Data shown
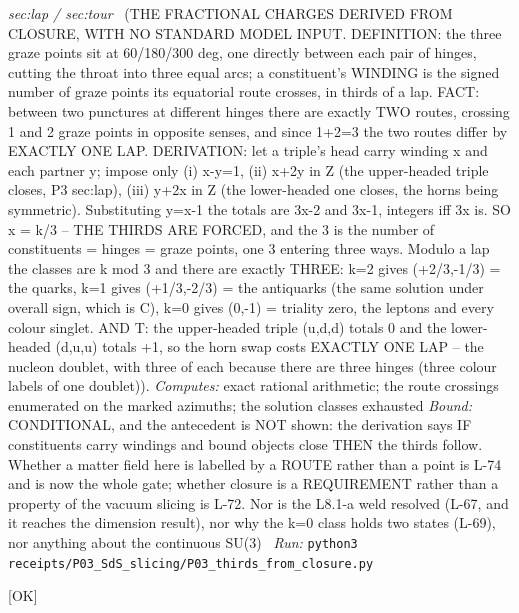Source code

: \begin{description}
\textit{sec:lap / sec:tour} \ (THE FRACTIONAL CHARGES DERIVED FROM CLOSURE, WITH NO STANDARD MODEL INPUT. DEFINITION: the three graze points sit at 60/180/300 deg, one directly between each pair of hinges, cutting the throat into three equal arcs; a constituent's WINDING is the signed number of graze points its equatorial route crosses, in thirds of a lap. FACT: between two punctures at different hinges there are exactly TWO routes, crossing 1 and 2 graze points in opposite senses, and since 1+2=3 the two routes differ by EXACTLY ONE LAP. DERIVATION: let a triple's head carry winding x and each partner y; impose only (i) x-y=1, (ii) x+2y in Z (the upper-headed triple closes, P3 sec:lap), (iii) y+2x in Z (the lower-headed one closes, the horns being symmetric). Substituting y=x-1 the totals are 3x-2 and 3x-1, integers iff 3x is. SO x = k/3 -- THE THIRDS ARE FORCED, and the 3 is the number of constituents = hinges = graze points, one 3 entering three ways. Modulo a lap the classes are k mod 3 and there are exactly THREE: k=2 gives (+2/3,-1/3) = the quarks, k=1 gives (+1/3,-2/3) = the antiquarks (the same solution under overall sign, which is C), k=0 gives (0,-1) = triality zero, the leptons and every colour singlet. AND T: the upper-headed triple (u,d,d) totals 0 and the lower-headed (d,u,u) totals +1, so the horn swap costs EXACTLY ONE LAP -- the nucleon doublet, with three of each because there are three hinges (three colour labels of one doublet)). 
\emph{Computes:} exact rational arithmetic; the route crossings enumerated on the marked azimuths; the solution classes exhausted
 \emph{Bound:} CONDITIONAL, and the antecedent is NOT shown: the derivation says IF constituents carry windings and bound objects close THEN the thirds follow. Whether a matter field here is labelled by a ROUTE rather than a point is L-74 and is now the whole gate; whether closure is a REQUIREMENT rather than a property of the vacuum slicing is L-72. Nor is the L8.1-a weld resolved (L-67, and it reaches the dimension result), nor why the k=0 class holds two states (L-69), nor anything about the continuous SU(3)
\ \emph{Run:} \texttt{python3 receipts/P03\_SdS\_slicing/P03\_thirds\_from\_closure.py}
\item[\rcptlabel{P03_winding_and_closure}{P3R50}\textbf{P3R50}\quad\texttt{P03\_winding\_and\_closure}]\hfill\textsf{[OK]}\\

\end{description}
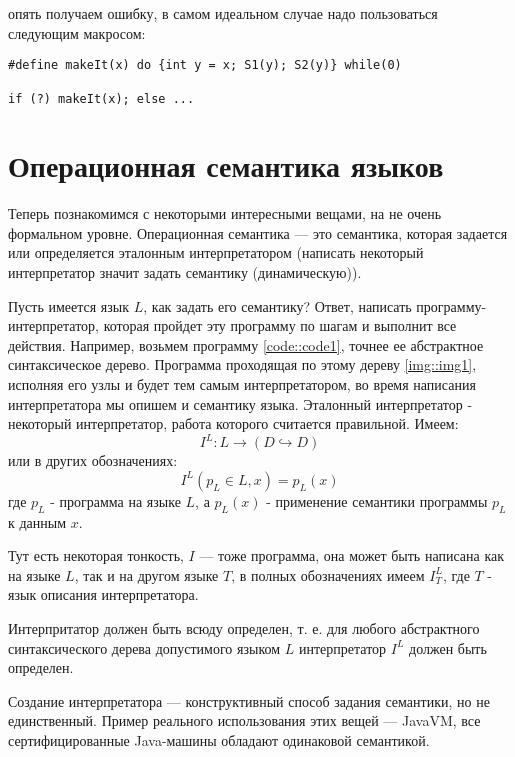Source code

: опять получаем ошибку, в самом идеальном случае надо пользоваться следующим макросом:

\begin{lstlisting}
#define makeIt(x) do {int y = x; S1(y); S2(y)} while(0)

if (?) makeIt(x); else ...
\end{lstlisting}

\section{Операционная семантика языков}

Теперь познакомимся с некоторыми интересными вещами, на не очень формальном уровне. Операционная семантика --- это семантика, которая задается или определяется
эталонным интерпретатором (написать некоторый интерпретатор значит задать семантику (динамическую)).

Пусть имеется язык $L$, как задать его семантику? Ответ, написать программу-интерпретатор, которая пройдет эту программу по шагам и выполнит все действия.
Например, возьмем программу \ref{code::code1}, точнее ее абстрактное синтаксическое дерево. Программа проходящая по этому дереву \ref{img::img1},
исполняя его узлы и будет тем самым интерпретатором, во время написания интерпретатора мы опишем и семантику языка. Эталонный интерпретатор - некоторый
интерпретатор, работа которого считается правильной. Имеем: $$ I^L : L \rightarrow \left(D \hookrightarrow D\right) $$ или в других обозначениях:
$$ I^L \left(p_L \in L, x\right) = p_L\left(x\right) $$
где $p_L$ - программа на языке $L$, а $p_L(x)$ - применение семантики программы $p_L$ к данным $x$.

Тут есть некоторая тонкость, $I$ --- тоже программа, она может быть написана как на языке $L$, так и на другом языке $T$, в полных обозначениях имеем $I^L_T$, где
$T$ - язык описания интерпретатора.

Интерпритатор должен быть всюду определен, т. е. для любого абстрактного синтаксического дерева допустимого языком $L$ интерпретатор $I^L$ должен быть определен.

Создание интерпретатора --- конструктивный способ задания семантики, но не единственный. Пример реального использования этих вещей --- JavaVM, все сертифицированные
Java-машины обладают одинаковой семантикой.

What you need to do
Print the records above again exactly. Leave out the images.

Answer space
Source code

: \begin{description}
\textit{sec:lap / sec:tour} \ (THE FRACTIONAL CHARGES DERIVED FROM CLOSURE, WITH NO STANDARD MODEL INPUT. DEFINITION: the three graze points sit at 60/180/300 deg, one directly between each pair of hinges, cutting the throat into three equal arcs; a constituent's WINDING is the signed number of graze points its equatorial route crosses, in thirds of a lap. FACT: between two punctures at different hinges there are exactly TWO routes, crossing 1 and 2 graze points in opposite senses, and since 1+2=3 the two routes differ by EXACTLY ONE LAP. DERIVATION: let a triple's head carry winding x and each partner y; impose only (i) x-y=1, (ii) x+2y in Z (the upper-headed triple closes, P3 sec:lap), (iii) y+2x in Z (the lower-headed one closes, the horns being symmetric). Substituting y=x-1 the totals are 3x-2 and 3x-1, integers iff 3x is. SO x = k/3 -- THE THIRDS ARE FORCED, and the 3 is the number of constituents = hinges = graze points, one 3 entering three ways. Modulo a lap the classes are k mod 3 and there are exactly THREE: k=2 gives (+2/3,-1/3) = the quarks, k=1 gives (+1/3,-2/3) = the antiquarks (the same solution under overall sign, which is C), k=0 gives (0,-1) = triality zero, the leptons and every colour singlet. AND T: the upper-headed triple (u,d,d) totals 0 and the lower-headed (d,u,u) totals +1, so the horn swap costs EXACTLY ONE LAP -- the nucleon doublet, with three of each because there are three hinges (three colour labels of one doublet)). 
\emph{Computes:} exact rational arithmetic; the route crossings enumerated on the marked azimuths; the solution classes exhausted
 \emph{Bound:} CONDITIONAL, and the antecedent is NOT shown: the derivation says IF constituents carry windings and bound objects close THEN the thirds follow. Whether a matter field here is labelled by a ROUTE rather than a point is L-74 and is now the whole gate; whether closure is a REQUIREMENT rather than a property of the vacuum slicing is L-72. Nor is the L8.1-a weld resolved (L-67, and it reaches the dimension result), nor why the k=0 class holds two states (L-69), nor anything about the continuous SU(3)
\ \emph{Run:} \texttt{python3 receipts/P03\_SdS\_slicing/P03\_thirds\_from\_closure.py}
\item[\rcptlabel{P03_winding_and_closure}{P3R50}\textbf{P3R50}\quad\texttt{P03\_winding\_and\_closure}]\hfill\textsf{[OK]}\\

\end{description}
Source code

: опять получаем ошибку, в самом идеальном случае надо пользоваться следующим макросом:

\begin{lstlisting}
#define makeIt(x) do {int y = x; S1(y); S2(y)} while(0)

if (?) makeIt(x); else ...
\end{lstlisting}

\section{Операционная семантика языков}

Теперь познакомимся с некоторыми интересными вещами, на не очень формальном уровне. Операционная семантика --- это семантика, которая задается или определяется
эталонным интерпретатором (написать некоторый интерпретатор значит задать семантику (динамическую)).

Пусть имеется язык $L$, как задать его семантику? Ответ, написать программу-интерпретатор, которая пройдет эту программу по шагам и выполнит все действия.
Например, возьмем программу \ref{code::code1}, точнее ее абстрактное синтаксическое дерево. Программа проходящая по этому дереву \ref{img::img1},
исполняя его узлы и будет тем самым интерпретатором, во время написания интерпретатора мы опишем и семантику языка. Эталонный интерпретатор - некоторый
интерпретатор, работа которого считается правильной. Имеем: $$ I^L : L \rightarrow \left(D \hookrightarrow D\right) $$ или в других обозначениях:
$$ I^L \left(p_L \in L, x\right) = p_L\left(x\right) $$
где $p_L$ - программа на языке $L$, а $p_L(x)$ - применение семантики программы $p_L$ к данным $x$.

Тут есть некоторая тонкость, $I$ --- тоже программа, она может быть написана как на языке $L$, так и на другом языке $T$, в полных обозначениях имеем $I^L_T$, где
$T$ - язык описания интерпретатора.

Интерпритатор должен быть всюду определен, т. е. для любого абстрактного синтаксического дерева допустимого языком $L$ интерпретатор $I^L$ должен быть определен.

Создание интерпретатора --- конструктивный способ задания семантики, но не единственный. Пример реального использования этих вещей --- JavaVM, все сертифицированные
Java-машины обладают одинаковой семантикой.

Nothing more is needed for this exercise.